• Data records:
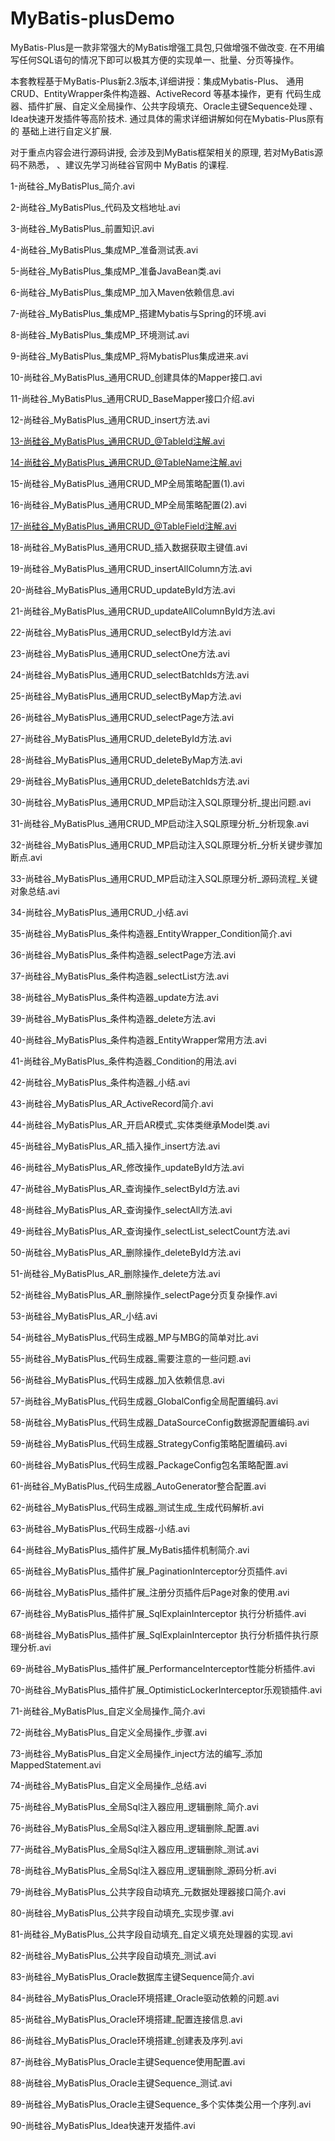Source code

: # MyBatis-plusDemo

MyBatis-Plus是一款非常强大的MyBatis增强工具包,只做增强不做改变.
在不用编写任何SQL语句的情况下即可以极其方便的实现单一、批量、分页等操作。

本套教程基于MyBatis-Plus新2.3版本,详细讲授：集成Mybatis-Plus、
通用CRUD、EntityWrapper条件构造器、ActiveRecord 等基本操作，更有
代码生成器、插件扩展、自定义全局操作、公共字段填充、Oracle主键Sequence处理
、Idea快速开发插件等高阶技术. 通过具体的需求详细讲解如何在Mybatis-Plus原有的
基础上进行自定义扩展.

对于重点内容会进行源码讲授, 会涉及到MyBatis框架相关的原理, 若对MyBatis源码不熟悉，
、建议先学习尚硅谷官网中 MyBatis 的课程.

1-尚硅谷_MyBatisPlus_简介.avi

2-尚硅谷_MyBatisPlus_代码及文档地址.avi

3-尚硅谷_MyBatisPlus_前置知识.avi

4-尚硅谷_MyBatisPlus_集成MP_准备测试表.avi

5-尚硅谷_MyBatisPlus_集成MP_准备JavaBean类.avi

6-尚硅谷_MyBatisPlus_集成MP_加入Maven依赖信息.avi

7-尚硅谷_MyBatisPlus_集成MP_搭建Mybatis与Spring的环境.avi

8-尚硅谷_MyBatisPlus_集成MP_环境测试.avi

9-尚硅谷_MyBatisPlus_集成MP_将MybatisPlus集成进来.avi

10-尚硅谷_MyBatisPlus_通用CRUD_创建具体的Mapper接口.avi

11-尚硅谷_MyBatisPlus_通用CRUD_BaseMapper接口介绍.avi

12-尚硅谷_MyBatisPlus_通用CRUD_insert方法.avi

13-尚硅谷_MyBatisPlus_通用CRUD_@TableId注解.avi

14-尚硅谷_MyBatisPlus_通用CRUD_@TableName注解.avi

15-尚硅谷_MyBatisPlus_通用CRUD_MP全局策略配置(1).avi

16-尚硅谷_MyBatisPlus_通用CRUD_MP全局策略配置(2).avi

17-尚硅谷_MyBatisPlus_通用CRUD_@TableField注解.avi

18-尚硅谷_MyBatisPlus_通用CRUD_插入数据获取主键值.avi

19-尚硅谷_MyBatisPlus_通用CRUD_insertAllColumn方法.avi

20-尚硅谷_MyBatisPlus_通用CRUD_updateById方法.avi

21-尚硅谷_MyBatisPlus_通用CRUD_updateAllColumnById方法.avi

22-尚硅谷_MyBatisPlus_通用CRUD_selectById方法.avi

23-尚硅谷_MyBatisPlus_通用CRUD_selectOne方法.avi

24-尚硅谷_MyBatisPlus_通用CRUD_selectBatchIds方法.avi

25-尚硅谷_MyBatisPlus_通用CRUD_selectByMap方法.avi

26-尚硅谷_MyBatisPlus_通用CRUD_selectPage方法.avi

27-尚硅谷_MyBatisPlus_通用CRUD_deleteById方法.avi

28-尚硅谷_MyBatisPlus_通用CRUD_deleteByMap方法.avi

29-尚硅谷_MyBatisPlus_通用CRUD_deleteBatchIds方法.avi

30-尚硅谷_MyBatisPlus_通用CRUD_MP启动注入SQL原理分析_提出问题.avi

31-尚硅谷_MyBatisPlus_通用CRUD_MP启动注入SQL原理分析_分析现象.avi

32-尚硅谷_MyBatisPlus_通用CRUD_MP启动注入SQL原理分析_分析关键步骤加断点.avi

33-尚硅谷_MyBatisPlus_通用CRUD_MP启动注入SQL原理分析_源码流程_关键对象总结.avi

34-尚硅谷_MyBatisPlus_通用CRUD_小结.avi

35-尚硅谷_MyBatisPlus_条件构造器_EntityWrapper_Condition简介.avi

36-尚硅谷_MyBatisPlus_条件构造器_selectPage方法.avi

37-尚硅谷_MyBatisPlus_条件构造器_selectList方法.avi

38-尚硅谷_MyBatisPlus_条件构造器_update方法.avi

39-尚硅谷_MyBatisPlus_条件构造器_delete方法.avi

40-尚硅谷_MyBatisPlus_条件构造器_EntityWrapper常用方法.avi

41-尚硅谷_MyBatisPlus_条件构造器_Condition的用法.avi

42-尚硅谷_MyBatisPlus_条件构造器_小结.avi

43-尚硅谷_MyBatisPlus_AR_ActiveRecord简介.avi

44-尚硅谷_MyBatisPlus_AR_开启AR模式_实体类继承Model类.avi

45-尚硅谷_MyBatisPlus_AR_插入操作_insert方法.avi

46-尚硅谷_MyBatisPlus_AR_修改操作_updateById方法.avi

47-尚硅谷_MyBatisPlus_AR_查询操作_selectById方法.avi

48-尚硅谷_MyBatisPlus_AR_查询操作_selectAll方法.avi

49-尚硅谷_MyBatisPlus_AR_查询操作_selectList_selectCount方法.avi

50-尚硅谷_MyBatisPlus_AR_删除操作_deleteById方法.avi

51-尚硅谷_MyBatisPlus_AR_删除操作_delete方法.avi

52-尚硅谷_MyBatisPlus_AR_删除操作_selectPage分页复杂操作.avi

53-尚硅谷_MyBatisPlus_AR_小结.avi

54-尚硅谷_MyBatisPlus_代码生成器_MP与MBG的简单对比.avi

55-尚硅谷_MyBatisPlus_代码生成器_需要注意的一些问题.avi

56-尚硅谷_MyBatisPlus_代码生成器_加入依赖信息.avi

57-尚硅谷_MyBatisPlus_代码生成器_GlobalConfig全局配置编码.avi

58-尚硅谷_MyBatisPlus_代码生成器_DataSourceConfig数据源配置编码.avi

59-尚硅谷_MyBatisPlus_代码生成器_StrategyConfig策略配置编码.avi

60-尚硅谷_MyBatisPlus_代码生成器_PackageConfig包名策略配置.avi

61-尚硅谷_MyBatisPlus_代码生成器_AutoGenerator整合配置.avi

62-尚硅谷_MyBatisPlus_代码生成器_测试生成_生成代码解析.avi

63-尚硅谷_MyBatisPlus_代码生成器-小结.avi

64-尚硅谷_MyBatisPlus_插件扩展_MyBatis插件机制简介.avi

65-尚硅谷_MyBatisPlus_插件扩展_PaginationInterceptor分页插件.avi

66-尚硅谷_MyBatisPlus_插件扩展_注册分页插件后Page对象的使用.avi

67-尚硅谷_MyBatisPlus_插件扩展_SqlExplainInterceptor 执行分析插件.avi

68-尚硅谷_MyBatisPlus_插件扩展_SqlExplainInterceptor 执行分析插件执行原理分析.avi

69-尚硅谷_MyBatisPlus_插件扩展_PerformanceInterceptor性能分析插件.avi

70-尚硅谷_MyBatisPlus_插件扩展_OptimisticLockerInterceptor乐观锁插件.avi

71-尚硅谷_MyBatisPlus_自定义全局操作_简介.avi

72-尚硅谷_MyBatisPlus_自定义全局操作_步骤.avi

73-尚硅谷_MyBatisPlus_自定义全局操作_inject方法的编写_添加MappedStatement.avi

74-尚硅谷_MyBatisPlus_自定义全局操作_总结.avi

75-尚硅谷_MyBatisPlus_全局Sql注入器应用_逻辑删除_简介.avi

76-尚硅谷_MyBatisPlus_全局Sql注入器应用_逻辑删除_配置.avi

77-尚硅谷_MyBatisPlus_全局Sql注入器应用_逻辑删除_测试.avi

78-尚硅谷_MyBatisPlus_全局Sql注入器应用_逻辑删除_源码分析.avi

79-尚硅谷_MyBatisPlus_公共字段自动填充_元数据处理器接口简介.avi

80-尚硅谷_MyBatisPlus_公共字段自动填充_实现步骤.avi

81-尚硅谷_MyBatisPlus_公共字段自动填充_自定义填充处理器的实现.avi

82-尚硅谷_MyBatisPlus_公共字段自动填充_测试.avi

83-尚硅谷_MyBatisPlus_Oracle数据库主键Sequence简介.avi

84-尚硅谷_MyBatisPlus_Oracle环境搭建_Oracle驱动依赖的问题.avi

85-尚硅谷_MyBatisPlus_Oracle环境搭建_配置连接信息.avi

86-尚硅谷_MyBatisPlus_Oracle环境搭建_创建表及序列.avi

87-尚硅谷_MyBatisPlus_Oracle主键Sequence使用配置.avi

88-尚硅谷_MyBatisPlus_Oracle主键Sequence_测试.avi

89-尚硅谷_MyBatisPlus_Oracle主键Sequence_多个实体类公用一个序列.avi

90-尚硅谷_MyBatisPlus_Idea快速开发插件.avi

• What this task involves:
Ending at the line with "20-尚硅谷_MyBatis", reproduce exactly the lines that begin at the top of the data, and include no pictures.

• The completed task:
Source code

: # MyBatis-plusDemo

MyBatis-Plus是一款非常强大的MyBatis增强工具包,只做增强不做改变.
在不用编写任何SQL语句的情况下即可以极其方便的实现单一、批量、分页等操作。

本套教程基于MyBatis-Plus新2.3版本,详细讲授：集成Mybatis-Plus、
通用CRUD、EntityWrapper条件构造器、ActiveRecord 等基本操作，更有
代码生成器、插件扩展、自定义全局操作、公共字段填充、Oracle主键Sequence处理
、Idea快速开发插件等高阶技术. 通过具体的需求详细讲解如何在Mybatis-Plus原有的
基础上进行自定义扩展.

对于重点内容会进行源码讲授, 会涉及到MyBatis框架相关的原理, 若对MyBatis源码不熟悉，
、建议先学习尚硅谷官网中 MyBatis 的课程.

1-尚硅谷_MyBatisPlus_简介.avi

2-尚硅谷_MyBatisPlus_代码及文档地址.avi

3-尚硅谷_MyBatisPlus_前置知识.avi

4-尚硅谷_MyBatisPlus_集成MP_准备测试表.avi

5-尚硅谷_MyBatisPlus_集成MP_准备JavaBean类.avi

6-尚硅谷_MyBatisPlus_集成MP_加入Maven依赖信息.avi

7-尚硅谷_MyBatisPlus_集成MP_搭建Mybatis与Spring的环境.avi

8-尚硅谷_MyBatisPlus_集成MP_环境测试.avi

9-尚硅谷_MyBatisPlus_集成MP_将MybatisPlus集成进来.avi

10-尚硅谷_MyBatisPlus_通用CRUD_创建具体的Mapper接口.avi

11-尚硅谷_MyBatisPlus_通用CRUD_BaseMapper接口介绍.avi

12-尚硅谷_MyBatisPlus_通用CRUD_insert方法.avi

13-尚硅谷_MyBatisPlus_通用CRUD_@TableId注解.avi

14-尚硅谷_MyBatisPlus_通用CRUD_@TableName注解.avi

15-尚硅谷_MyBatisPlus_通用CRUD_MP全局策略配置(1).avi

16-尚硅谷_MyBatisPlus_通用CRUD_MP全局策略配置(2).avi

17-尚硅谷_MyBatisPlus_通用CRUD_@TableField注解.avi

18-尚硅谷_MyBatisPlus_通用CRUD_插入数据获取主键值.avi

19-尚硅谷_MyBatisPlus_通用CRUD_insertAllColumn方法.avi

20-尚硅谷_MyBatisPlus_通用CRUD_updateById方法.avi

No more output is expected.